Hammerson PLC’s (LON:HMSO) £3.4bn offer to buy rival retail real estate investment trust (REIT) Intu Properties “makes sense” but could raise possible competition concerns for regulators, analysts at Liberum said.
The proposed deal will create one of the UK’s largest shopping centre operators with a £21bn portfolio of retail developments across Europe.
Liberum said since the combined group will own 13 of the top 20 ranked shopping centres, it may struggle to gain approval by the Competition and Markets Authority.
CMA approval will depend how the regulator perceives the retail market, Liberum said, noting the “polarisation towards destination shopping centres, online disintermediation and a wide and deep retail property market”
Third party offer for Intu possible
Still, Liberum said Hammerson has made a “good start” to securing the business as it has received irrevocables and letters of intent relating to 50.6% of the issued share capital in Intu.
The broker thinks it is a “sensible combination” and estimated cost savings from the deal should add about 5% to pre-tax profits of the merged group.
Hammerson estimates pre-tax cost synergies of about £25mln per year in the second year following completion of the takeover.
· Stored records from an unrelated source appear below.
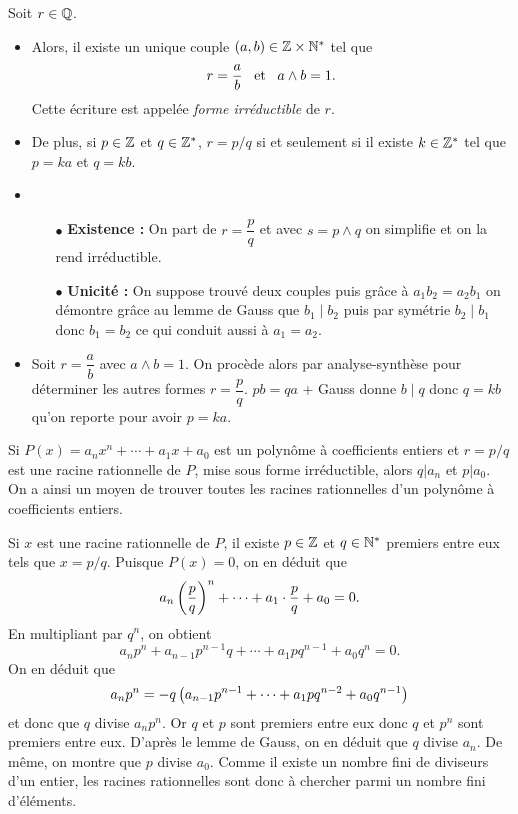 \documentclass{magnolia}
\begin{document}
\begin{proposition}
Soit $r\in\mathbb{Q}$.
\begin{itemize}
\item Alors, il existe un unique couple $\left(a,b\right)\in\mathbb{Z}\times{\mathbb{N}^*}$ tel que
  \[r=\frac{a}{b} \quad\!\text{et}\quad\! a\wedge b=1.\]
  Cette écriture est appelée \emph{forme irréductible} de $r$.
\item De plus, si $p\in\mathbb{Z}$ et $q\in\mathbb{Z}^*$, $r=p/q$ si et seulement si il existe
  $k\in\mathbb{Z}^*$ tel que $p=ka$ et $q=kb$.
\end{itemize}
\end{proposition}

\begin{preuve}
\begin{itemize}
\item \begin{itemize}
\item[$\bullet$] \textbf{Existence :} On part de $r=\dfrac{p}{q}$ et avec $s=p\wedge q$ on simplifie et on la rend irréductible.
\item[$\bullet$] \textbf{Unicité :} On suppose trouvé deux couples puis grâce à $a_1b_2=a_2b_1$ on démontre grâce au lemme de Gauss que $b_1\mid b_2$ puis par symétrie $b_2\mid b_1$ donc $b_1=b_2$ ce qui conduit aussi à $a_1=a_2$.
\end{itemize}
\item Soit $r=\dfrac{a}{b}$ avec $a\wedge b=1$. On procède alors par analyse-synthèse pour déterminer les autres formes $r=\dfrac{p}{q}$. $pb=qa$ + Gauss donne $b\mid q$ donc $q=kb$ qu'on reporte pour avoir $p=ka$.
\end{itemize}

\end{preuve}

\begin{remarqueUnique}
\remarque Si $P(x)=a_n x^n+\cdots+a_1 x+a_0$ est un polynôme à coefficients
  entiers et $r=p/q$ est une racine rationnelle de $P$, mise sous
  forme irréductible, alors $q|a_n$ et $p|a_0$. On a ainsi un moyen de trouver
  toutes les racines rationnelles d'un polynôme à coefficients entiers.
\end{remarqueUnique}

\begin{sol}
Si $x$ est une racine rationnelle de $P$, il existe $p\in\mathbb{Z}$ et $q\in{\mathbb{N}^*}$ premiers entre eux tels que $x=p/q$. Puisque $P(x)=0$, on en déduit que
\[a_n\left(\frac{p}{q}\right)^n+\cdots+a_1\cdot\frac{p}{q}+a_0=0.\]
En multipliant par $q^n$, on obtient
\[a_n p^n + a_{n-1}p^{n-1}q+\cdots+a_1 p q^{n-1}+a_0 q^n=0.\]
On en déduit que
\[a_n p^n = -q\left(a_{n-1}p^{n-1}+\cdots+a_1 p q^{n-2}+a_0 q^{n-1}\right)\]
et donc que $q$ divise $a_n p^n$. Or $q$ et $p$ sont premiers entre eux donc $q$ et $p^n$ sont premiers entre eux. D'après le lemme de {\sc Gauss}, on en déduit que $q$ divise $a_n$. De même, on montre que $p$ divise $a_0$. Comme il existe un nombre fini de diviseurs d'un entier, les racines rationnelles sont donc à chercher parmi un nombre fini d'éléments.
\end{sol}
\end{document}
It expects the deal to be accretive to earnings in the first full financial year and will take a one-off cash cost of £40mln for the integration of Intu.
“We believe scale increasingly matters in retail REIT ownership and in this respect the combination makes sense and we would back Hammerson's management to deliver its targeted savings,” Liberum said.
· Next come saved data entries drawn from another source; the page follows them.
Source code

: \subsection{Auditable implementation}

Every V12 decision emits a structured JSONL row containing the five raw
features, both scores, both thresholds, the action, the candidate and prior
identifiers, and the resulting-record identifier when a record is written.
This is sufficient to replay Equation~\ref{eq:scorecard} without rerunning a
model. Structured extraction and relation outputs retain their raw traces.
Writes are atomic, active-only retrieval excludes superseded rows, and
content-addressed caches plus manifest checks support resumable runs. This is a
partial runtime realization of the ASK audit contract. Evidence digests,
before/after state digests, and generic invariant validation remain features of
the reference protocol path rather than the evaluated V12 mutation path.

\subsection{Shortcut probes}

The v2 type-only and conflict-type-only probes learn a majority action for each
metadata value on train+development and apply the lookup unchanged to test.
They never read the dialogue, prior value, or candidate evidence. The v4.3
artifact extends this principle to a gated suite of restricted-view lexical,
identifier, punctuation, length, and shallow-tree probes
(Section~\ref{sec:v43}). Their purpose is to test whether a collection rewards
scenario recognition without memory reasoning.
“We also believe Hammerson has a good track record in delivering operational and financial savings to increase earnings efficiency and we see lots of potential in Intu.”
Hammerson’s offer of 253.9p per share represents a 28% premium to Intu's closing price on Tuesday but a 34% discount to the last reported European Public Real Estate index net asset value.
"Intu shares were down over 25% in the year to date before the announcement so it’s an opportunistic buy," said Jasper Lawler, head of research at CMC Markets.
"Intu share prices losses have accelerated on signs British shoppers are tightening purse strings."
Brexit and tough competition hits retailers
The retail sector has also been under pressure as consumers have been squeezed by higher inflation, reflecting a slump in the pound since the UK voted to leave the European Union.
Tough competition from online rivals, including Amazon, has added to the strain on bricks-and-mortar retailers.
“The cost of living squeeze on UK consumers from higher inflation is forcing companies like Hammerson and Intu into action," said Lawler.
“Shareholders will want to see assets sold down in the merged company to help fund the deal and to reflect the lower demand for brick and mortar stores.”
Hammerson is to sell £2bn worth of its property portfolio to support “higher return opportunities”, and on Wednesday said that it was selling its stake in Saint Sébastien shopping centre in Nancy, France to AEW Ciloger.